Le bout de phrase tronquée, sortie de son argumentaire a néanmoins ému nombre de personnes qui ont cru qu’un invité ou membre de la FI revendiquait le droit d’être raciste à l’encontre des musulmans. Vous imaginez ? Mais si cela c’était avéré, j’aurais aussi hurlé ! Mais c’est l’inverse ! En aucun cas il n’est question de revendiquer le racisme anti musulman, bien au contraire. Je regrette fortement qu’une aussi terrible interprétation ait pu avoir lieu, et je comprends qu’elle ait pu blesser. C’est hélas très certainement l’intention des auteurs de la manipulation. Dans un contexte où certains instrumentalisent la laïcité pour banaliser le racisme anti musulman, nouveau paravent du racisme anti immigré post colonial, où tant de nos concitoyen-ne-s de nationalité française pour un très grand nombre subissent des discriminations quotidiennes du fait de la couleur de leur peau, de leur patronyme ou de leur croyance réelle ou supposée, subissent les violences policières quotidiennes, réaffirmons sans cesse notre attachement à l’égalité des droits et à la lutte contre toutes les formes de racisme et de discriminations et redoublons d’énergie dans la lutte. Oui, il y a urgence à amplifier ce combat contre le racisme dans les quartiers populaires. Il est étroitement lié à toute la bataille sociale. Le système organise le racisme pour justifier l’exploitation, la domination et renforcer sa répression. Alors entendons les affects qui s’expriment et rassurons tout le monde, Henri a toujours et combattra toujours toutes les formes de racisme et je n’accepte pas que quiconque laisse entendre l’inverse. Et cela ne m’empêche pas de rester convaincue que le terme d’islamophobie est un piège pour tout le monde dont nous devrions toutes et tous nous extraire.
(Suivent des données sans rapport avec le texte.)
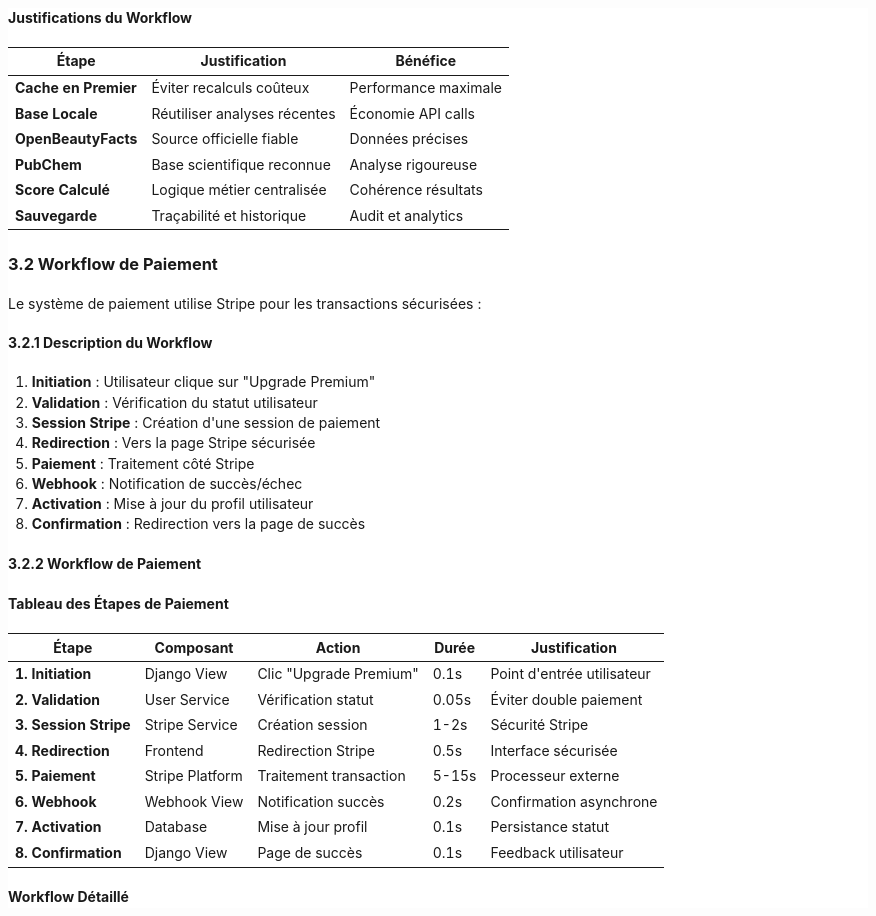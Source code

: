 #### Justifications du Workflow

| Étape | Justification | Bénéfice |
|-------|---------------|----------|
| **Cache en Premier** | Éviter recalculs coûteux | Performance maximale |
| **Base Locale** | Réutiliser analyses récentes | Économie API calls |
| **OpenBeautyFacts** | Source officielle fiable | Données précises |
| **PubChem** | Base scientifique reconnue | Analyse rigoureuse |
| **Score Calculé** | Logique métier centralisée | Cohérence résultats |
| **Sauvegarde** | Traçabilité et historique | Audit et analytics |

### 3.2 Workflow de Paiement

Le système de paiement utilise Stripe pour les transactions sécurisées :

#### 3.2.1 Description du Workflow

1. **Initiation** : Utilisateur clique sur "Upgrade Premium"
2. **Validation** : Vérification du statut utilisateur
3. **Session Stripe** : Création d'une session de paiement
4. **Redirection** : Vers la page Stripe sécurisée
5. **Paiement** : Traitement côté Stripe
6. **Webhook** : Notification de succès/échec
7. **Activation** : Mise à jour du profil utilisateur
8. **Confirmation** : Redirection vers la page de succès

#### 3.2.2 Workflow de Paiement

#### Tableau des Étapes de Paiement

| Étape | Composant | Action | Durée | Justification |
|-------|-----------|--------|-------|---------------|
| **1. Initiation** | Django View | Clic "Upgrade Premium" | 0.1s | Point d'entrée utilisateur |
| **2. Validation** | User Service | Vérification statut | 0.05s | Éviter double paiement |
| **3. Session Stripe** | Stripe Service | Création session | 1-2s | Sécurité Stripe |
| **4. Redirection** | Frontend | Redirection Stripe | 0.5s | Interface sécurisée |
| **5. Paiement** | Stripe Platform | Traitement transaction | 5-15s | Processeur externe |
| **6. Webhook** | Webhook View | Notification succès | 0.2s | Confirmation asynchrone |
| **7. Activation** | Database | Mise à jour profil | 0.1s | Persistance statut |
| **8. Confirmation** | Django View | Page de succès | 0.1s | Feedback utilisateur |

#### Workflow Détaillé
Le fait que Conseil de l’Europe, l’OSCE et l’UNESCO écrivent que les termes « islamophobie » et « racisme anti-musulman » renvoient à la même notion d’« intolérance et de discrimination envers les musulmans” ne saurait interdire le débat qui doit rester légitime quant au bon terme à utiliser. Si le terme “islamophobe” semble le plus approprié pour un grand nombre pour désigner le racisme anti musulman, pour une minorité il vise, tel un cheval de Troie, à interdire toute critique de l’Islam. C’est bien à cet effet que les tenants de l’islamisme politique ont souhaité le développer. Cela ne signifie pas que celles et ceux qui l’emploient partagent cette stratégie politique, loin de moi ce procès. Mais que chacun respecte, même sans la partager, l’analyse qui en conduit d’autres à refuser d’utiliser le terme islamophobie tout en étant déterminé à combattre le racisme anti musulman. Maintenant, à votre avis, pourquoi la phrase de Henri a t-elle été tronquée, quelle a été l’intention de celles et ceux qui l’ont exploitée ? Je suis hélas convaincue que pour certains l’intention était de faire croire que le philosophe le plus engagé dans la défense de la laïcité et soutien de la FI encouragerait le racisme anti-musulman, afin soit de nuire à la FI soit de disqualifier tout discours laïque et critique du terme d’islamophobie au sein de la FI, soit pour d’autres encore, bien signifier à nombre de femmes et d’hommes par assignation identitaire religieuse que ce n’est que pas la religion qu’ils pourront se défendre, car ce serait par la religion que même des militant-e-s FI les rejetteraient !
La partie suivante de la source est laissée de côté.